** Assigned task **
Your answer should hold exactly the lines from the one with "TrustBet est une" through the last line of the material below, nothing before and nothing extra.

** Extracted material **
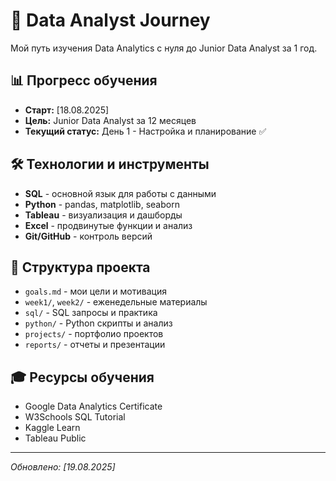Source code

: # 🎯 Data Analyst Journey

Мой путь изучения Data Analytics с нуля до Junior Data Analyst за 1 год.

## 📊 Прогресс обучения
- **Старт:** [18.08.2025]
- **Цель:** Junior Data Analyst за 12 месяцев
- **Текущий статус:** День 1 - Настройка и планирование ✅

## 🛠️ Технологии и инструменты
- **SQL** - основной язык для работы с данными
- **Python** - pandas, matplotlib, seaborn
- **Tableau** - визуализация и дашборды
- **Excel** - продвинутые функции и анализ
- **Git/GitHub** - контроль версий

## 📁 Структура проекта
- `goals.md` - мои цели и мотивация
- `week1/`, `week2/` - еженедельные материалы
- `sql/` - SQL запросы и практика
- `python/` - Python скрипты и анализ
- `projects/` - портфолио проектов
- `reports/` - отчеты и презентации

## 🎓 Ресурсы обучения
- Google Data Analytics Certificate
- W3Schools SQL Tutorial
- Kaggle Learn
- Tableau Public

---
*Обновлено: [19.08.2025]*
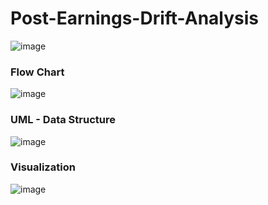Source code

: # Post-Earnings-Drift-Analysis
![image](https://user-images.githubusercontent.com/91338561/180360003-00168f01-e41a-487f-928a-35aaa91783a0.png)
### Flow Chart
![image](https://user-images.githubusercontent.com/91338561/180360219-5b7af368-13a7-4da5-8236-2ea23c5f0a80.png)
### UML - Data Structure
![image](https://user-images.githubusercontent.com/91338561/180360265-7caa9ea5-ef24-4d01-bcf9-d580e67a3123.png)
### Visualization
![image](https://user-images.githubusercontent.com/91338561/180360342-39336dd7-fa54-4837-950f-90c8cd89e4ee.png)
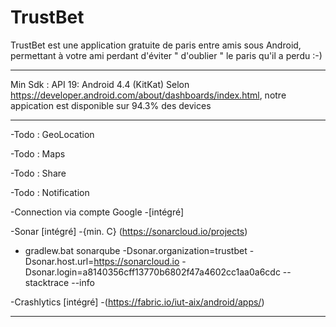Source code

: # TrustBet


TrustBet est une application gratuite de paris entre amis sous Android, permettant à votre ami perdant d'éviter " d'oublier " le paris qu'il a perdu :-)

---------

Min Sdk : API 19: Android 4.4 (KitKat)
Selon https://developer.android.com/about/dashboards/index.html, notre appication est disponible sur 94.3% des devices

--------
-Todo : GeoLocation

-Todo : Maps

-Todo : Share

-Todo : Notification

-Connection via compte Google
  -[intégré]

-Sonar [intégré] 
  -{min. C} (https://sonarcloud.io/projects)
  - gradlew.bat sonarqube -Dsonar.organization=trustbet -Dsonar.host.url=https://sonarcloud.io -Dsonar.login=a8140356cff13770b6802f47a4602cc1aa0a6cdc --stacktrace --info

-Crashlytics [intégré] 
  -(https://fabric.io/iut-aix/android/apps/)


---------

** Solution **
TrustBet est une application gratuite de paris entre amis sous Android, permettant à votre ami perdant d'éviter " d'oublier " le paris qu'il a perdu :-)

---------

Min Sdk : API 19: Android 4.4 (KitKat)
Selon https://developer.android.com/about/dashboards/index.html, notre appication est disponible sur 94.3% des devices

--------
-Todo : GeoLocation

-Todo : Maps

-Todo : Share

-Todo : Notification

-Connection via compte Google
  -[intégré]

-Sonar [intégré] 
  -{min. C} (https://sonarcloud.io/projects)
  - gradlew.bat sonarqube -Dsonar.organization=trustbet -Dsonar.host.url=https://sonarcloud.io -Dsonar.login=a8140356cff13770b6802f47a4602cc1aa0a6cdc --stacktrace --info

-Crashlytics [intégré] 
  -(https://fabric.io/iut-aix/android/apps/)


---------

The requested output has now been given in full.